Lance Knudsen at the Eureka, NV workshop in 2012
Lance Knudsen at the Eureka, NV workshop in 2012

Ruby Valley, Nevada Rancher Lance Knudsen isn’t afraid of trying new things.  So last year, he organized a workshop for him and his fellow ranchers to start teaching their cattle to eat weeds.  That spring, Lance taught a herd of cows to eat Russian Knapweed and White top (aka Hoary Cress in some places).  When he came to another Nevada workshop I did in March, he told us all about the great success he’d had.  He said he’d gotten 6 weeks of grazing out of the “junk” pasture that usually only gave him a week.  My favorite quote from his that day was, “If you’re not doing this, you’re really missing the boat, and it’s a big boat!”

Last summer Lance gave me a call because his haying equipment was broken and he had a minute.  He told me that weed-eating cows was going really well for him.  He taught some to eat Serviceberry this year and they are eating it well, though not going after it like some of the other weeds.  Now his cattle have also decided to eat skunk cabbage, all the thistles including musk, bull and scotch thistle, and they’re beginning to try curlycup gumweed.
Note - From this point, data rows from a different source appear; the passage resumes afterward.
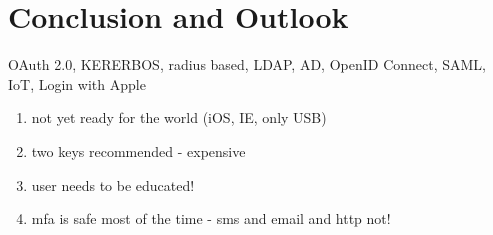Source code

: \chapter{Conclusion and Outlook}

OAuth 2.0, KERERBOS, radius based, LDAP, AD, OpenID Connect, SAML, IoT, Login with Apple

\begin{enumerate}
	\item not yet ready for the world (iOS, IE, only USB)
	\item two keys recommended - expensive
	\item user needs to be educated!
	\item mfa is safe most of the time - sms and email and http not!
\end{enumerate}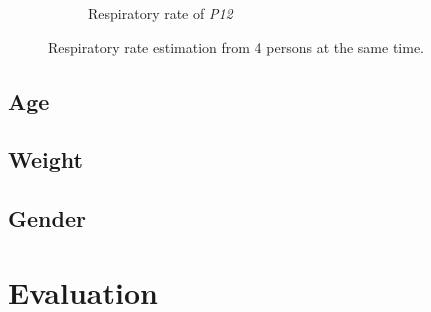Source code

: \begin{figure}[t]
\begin{subfigure}{.45\textwidth}
  \caption{Respiratory rate of \emph{P12}}
  \label{fig:romy4_breath}
\end{subfigure}
\caption{Respiratory rate estimation from 4 persons at the same time.}
\label{fig:4pers_breath_meas}
\end{figure}

\subsection{Age}

\subsection{Weight}

\subsection{Gender}

\section{Evaluation}
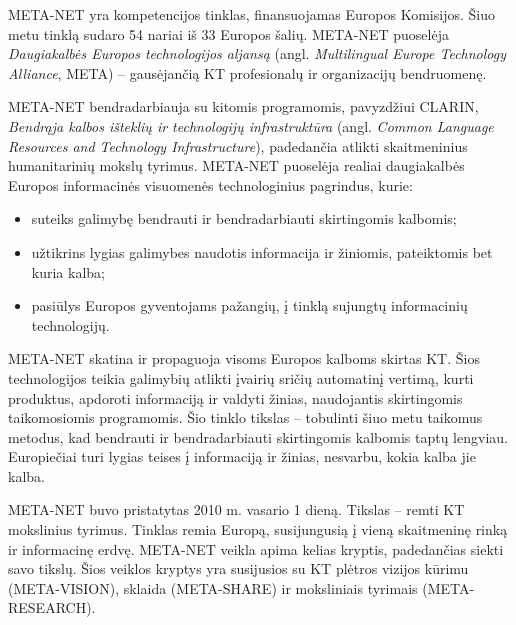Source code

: \documentclass[]{../metanetpaper}
\begin{document}

\begin{multicols}{2}

META-NET yra kompetencijos tinklas, finansuojamas Europos Komisijos. Šiuo metu tinklą sudaro 54 nariai iš 33 Europos šalių. META-NET puoselėja \textit{Daugiakalbės Europos technologijos aljansą} (angl. \textit{Multilingual Europe Technology Alliance}, META) – gausėjančią KT profesionalų ir organizacijų bendruomenę.

META-NET bendradarbiauja su kitomis programomis, pavyzdžiui CLARIN, \textit{Bendrąja kalbos išteklių ir technologijų infrastruktūra} (angl. \textit{Common Language Resources and Technology Infrastructure}), padedančia atlikti skaitmeninius humanitarinių mokslų tyrimus. META-NET puoselėja realiai daugiakalbės Europos informacinės visuomenės technologinius pagrindus, kurie:

\begin{itemize}
\item suteiks galimybę bendrauti ir bendradarbiauti skirtingomis kalbomis;
\item užtikrins lygias galimybes naudotis informacija ir žiniomis, pateiktomis bet kuria kalba;
\item pasiūlys Europos gyventojams pažangių, į tinklą sujungtų informacinių technologijų.
\end{itemize}

META-NET skatina ir propaguoja visoms Europos kalboms skirtas KT. Šios technologijos teikia galimybių atlikti įvairių sričių automatinį vertimą, kurti produktus, apdoroti informaciją ir valdyti žinias, naudojantis skirtingomis taikomosiomis programomis. Šio tinklo tikslas – tobulinti šiuo metu taikomus metodus, kad bendrauti ir bendradarbiauti skirtingomis kalbomis taptų lengviau. Europiečiai turi lygias teises į informaciją ir žinias, nesvarbu, kokia kalba jie kalba.

META-NET buvo pristatytas 2010 m. vasario 1 dieną. Tikslas – remti KT mokslinius tyrimus. Tinklas remia Europą, susijungusią į vieną skaitmeninę rinką ir informacinę erdvę. META-NET veikla apima kelias kryptis, padedančias siekti savo tikslų. Šios veiklos kryptys yra susijusios su KT plėtros vizijos kūrimu (META-VISION), sklaida (META-SHARE) ir moksliniais tyrimais (META-RESEARCH).   


\end{multicols}
\end{document}
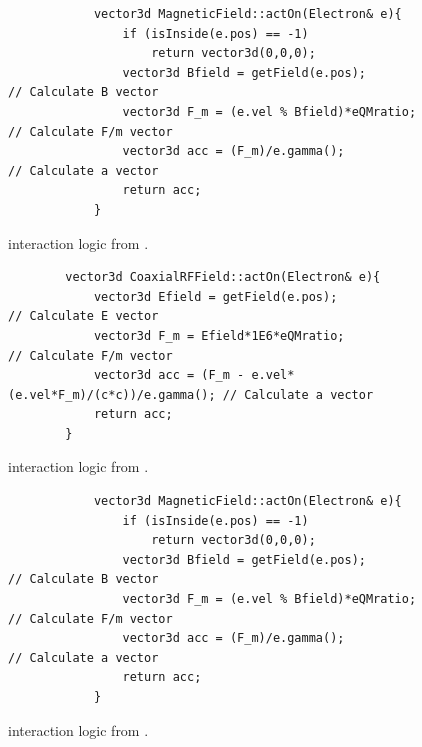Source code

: \documentclass[a4paper,oneside,12pt]{report}
\numberwithin{equation}{chapter}
\begin{document}
{\begin{figure}[H]
    \begin{minipage}{\textwidth}
        \begin{verbatim}
            vector3d MagneticField::actOn(Electron& e){
                if (isInside(e.pos) == -1)
                    return vector3d(0,0,0);
                vector3d Bfield = getField(e.pos);                          // Calculate B vector
                vector3d F_m = (e.vel % Bfield)*eQMratio;                   // Calculate F/m vector
                vector3d acc = (F_m)/e.gamma();                             // Calculate a vector
                return acc;
            }
        \end{verbatim}
    \end{minipage}
    \vspace{20pt}
    \caption{\eEM  interaction logic from .}
    \label{fig:3D_e_EM_interaction_first}
\end{figure}\fi
\begin{figure}[H]
    \begin{verbatim}
        vector3d CoaxialRFField::actOn(Electron& e){
            vector3d Efield = getField(e.pos);                        // Calculate E vector
            vector3d F_m = Efield*1E6*eQMratio;                       // Calculate F/m vector
            vector3d acc = (F_m - e.vel*(e.vel*F_m)/(c*c))/e.gamma(); // Calculate a vector
            return acc;
        }
    \end{verbatim}
    \vspace{20pt}
    \caption{\eE interaction logic from .}
    \label{fig:3D_e_E_interaction_first}
\end{figure}
\vspace{20pt}
\begin{figure}[H]
        \begin{verbatim}
            vector3d MagneticField::actOn(Electron& e){
                if (isInside(e.pos) == -1)
                    return vector3d(0,0,0);
                vector3d Bfield = getField(e.pos);                        // Calculate B vector
                vector3d F_m = (e.vel % Bfield)*eQMratio;                 // Calculate F/m vector
                vector3d acc = (F_m)/e.gamma();                           // Calculate a vector
                return acc;
            }
        \end{verbatim}
    \vspace{20pt}
    \caption{\eB interaction logic from .}
    \label{fig:3D_e_B_interaction_first}
\end{figure}

}
\end{document}
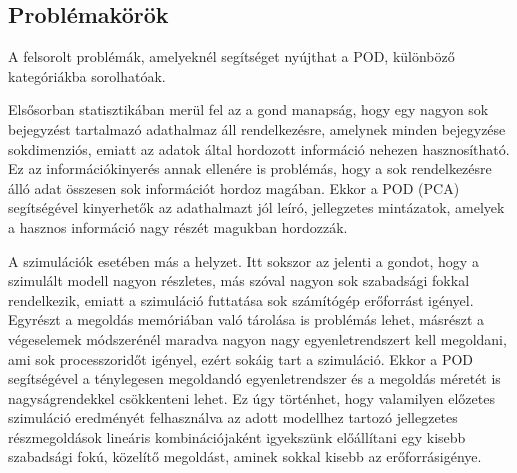        \subsection{Problémakörök}
            A felsorolt problémák, amelyeknél segítséget nyújthat a POD, különböző kategóriákba sorolhatóak.
            \par
            Elsősorban statisztikában merül fel az a gond manapság, hogy egy nagyon sok bejegyzést tartalmazó adathalmaz áll rendelkezésre, amelynek minden bejegyzése sokdimenziós, emiatt az adatok által hordozott információ nehezen hasznosítható. Ez az információkinyerés annak ellenére is problémás, hogy a sok rendelkezésre álló adat összesen sok információt hordoz magában. Ekkor a POD (PCA) segítségével kinyerhetők az adathalmazt jól leíró, jellegzetes mintázatok, amelyek a hasznos információ nagy részét magukban hordozzák.
            \par
            A szimulációk esetében más a helyzet. Itt sokszor az jelenti a gondot, hogy a szimulált modell nagyon részletes, más szóval nagyon sok szabadsági fokkal rendelkezik, emiatt a szimuláció futtatása sok számítógép erőforrást igényel. Egyrészt a megoldás memóriában való tárolása is problémás lehet, másrészt a végeselemek módszerénél maradva nagyon nagy egyenletrendszert kell megoldani, ami sok processzoridőt igényel, ezért sokáig tart a szimuláció. Ekkor a POD segítségével a ténylegesen megoldandó egyenletrendszer és a megoldás méretét is nagyságrendekkel csökkenteni lehet. Ez úgy történhet, hogy valamilyen előzetes szimuláció eredményét felhasználva az adott modellhez tartozó jellegzetes részmegoldások lineáris kombinációjaként igyekszünk előállítani egy kisebb szabadsági fokú, közelítő megoldást, aminek sokkal kisebb az erőforrásigénye.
Then he told me that Russian Knapweed is becoming one of his favorite forages and that “it has become a really good source of feed this year when the grass isn’t doing much.  We graze it before it seeds out and it just keeps growing.”  He said that a week to 10 days after grazing it, he has 6 to 7 inches of regrowth and he can bring the cattle back to graze it again.  He’d also noticed that as soon as they graze the buds off musk and bull thistles, the branches one level down bud out, and when those are grazed off, the level below that buds out.  ”So feed is being created as the cattle graze it,” Lance said.

He said that his success is starting to get people thinking.  ”They see the pasture and ask if I’ve sprayed it and I say, no, just grazed it before it flowers.”

What’s funniest to me about this is that when Lance picked me up and was driving me to Ruby Valley for the workshop, he told me “You’re really crazy,” when I’d look at a weedy pasture and tell him how great it was.  I guess my craziness is catching, because Lance seems to have it too now.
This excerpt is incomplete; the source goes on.